Finger snapping, leg slapping, foot tapping Texan girl who works with numbers. I like blank pages, the written word and horses. This is my attempt to amuse you via books, food, travel and the assorted spice rack of life.
It's finally time for the wedding weekend. I hope y'all will excuse me for a short break while I help my friends celebrate their nuptials. If you're interested in following me along on the wedding adventures, check me out on Instagram (@roothers).
You know what’s harder than cooking for one person? Baking for one person.
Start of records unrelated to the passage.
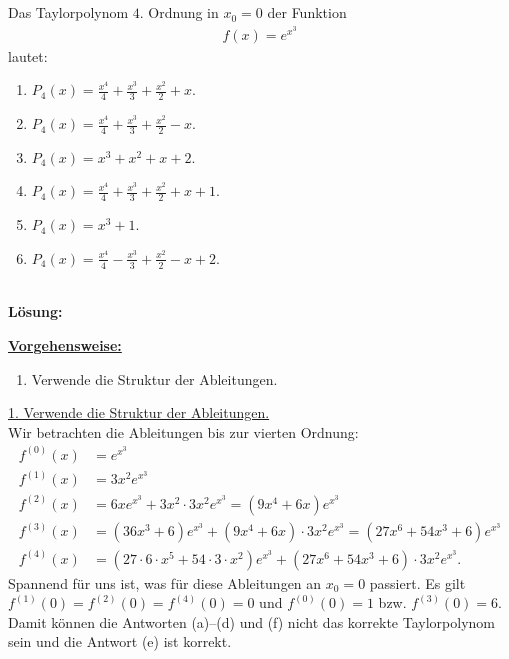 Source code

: \subsection*{}
Das Taylorpolynom $ 4 $. Ordnung in $ x_0 = 0 $ der Funktion
\begin{align*}
	f(x) = e^{x^3}
\end{align*}
lautet:
\renewcommand{\labelenumi}{(\alph{enumi})}
\begin{enumerate}
	\item 
	$ P_4(x) = \frac{x^4}{4} + \frac{x^3}{3} + \frac{x^2}{2} + x $. 
	\item
	$ P_4(x) = \frac{x^4}{4} + \frac{x^3}{3} + \frac{x^2}{2} - x $. 
	\item
	$ P_4(x) = x^3 + x^2 + x + 2$. 
	\item
	$ P_4(x) = \frac{x^4}{4} + \frac{x^3}{3} + \frac{x^2}{2} + x +1 $. 
	\item
	$ P_4(x) = x^3 + 1$. 
	\item
	$ P_4(x) = \frac{x^4}{4} - \frac{x^3}{3} + \frac{x^2}{2} - x + 2 $. 
\end{enumerate}
\ \\
\textbf{Lösung:}
\begin{mdframed}
	\underline{\textbf{Vorgehensweise:}}
	\renewcommand{\labelenumi}{\theenumi.}
	\begin{enumerate}
		\item Verwende die Struktur der Ableitungen.
	\end{enumerate}
\end{mdframed}

\underline{1. Verwende die Struktur der Ableitungen.}\\
Wir betrachten die Ableitungen bis zur vierten Ordnung:
\begin{align*}
	f^{(0)}(x) &= e^{x^3}\\
	f^{(1)}(x) &= 3x^2 e^{x^3}\\
	f^{(2)}(x) &= 6x e^{x^3} + 3x^2 \cdot 3x^2 e^{x^3} = (9x^4 + 6x) e^{x^3}\\
	f^{(3)}(x) &= (36x^3+ 6) e^{x^3} + (9x^4 + 6x) \cdot 3 x^2 e^{x^3} 
	= (27x^6 + 54x^3 + 6) e^{x^3}\\
	f^{(4)}(x) &= (27 \cdot 6\cdot x^5+54 \cdot 3 \cdot x^2) e^{x^3}
	+ (27x^6 + 54x^3 + 6)\cdot 3 x^2 e^{x^3}.
\end{align*}
Spannend für uns ist, was für diese Ableitungen an $ x_0 = 0 $ passiert.
Es gilt $ f^{(1)}(0) = f^{(2)}(0) = f^{(4)}(0) = 0  $ und $ f^{(0)}(0) = 1 $ bzw. $ f^{(3)}(0) = 6 $.
Damit können die Antworten (a)--(d) und (f) nicht das korrekte Taylorpolynom sein und die Antwort (e) ist korrekt.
Unless I’m willing to blow up like Violet Beauregard in Charlie and the Chocolate Factory, I typically don’t bake for myself. My parents and sister have been willing guinea pigs for my past baking experiments - including exploded pies, not-so-delicious-but-healthy cookies, chalky brownies. However, because of my sister’s psoriasis and my parents’ rapidly growing concern with their own health, they’ve been trying to cut down their sugar intake. No candy, no desserts, no milkshakes (to Siri’s dismay). Also, this is the famous wedding weekend so I’m trying a bit of a ‘clean eating’ diet to promote healthy skin and fit into my dress. No sugar this week. Except for the sugar that’s in my daily caramel macchiato and then the 5 lbs of Swedish fish that I eat when I come home every evening. But no sugar except for that.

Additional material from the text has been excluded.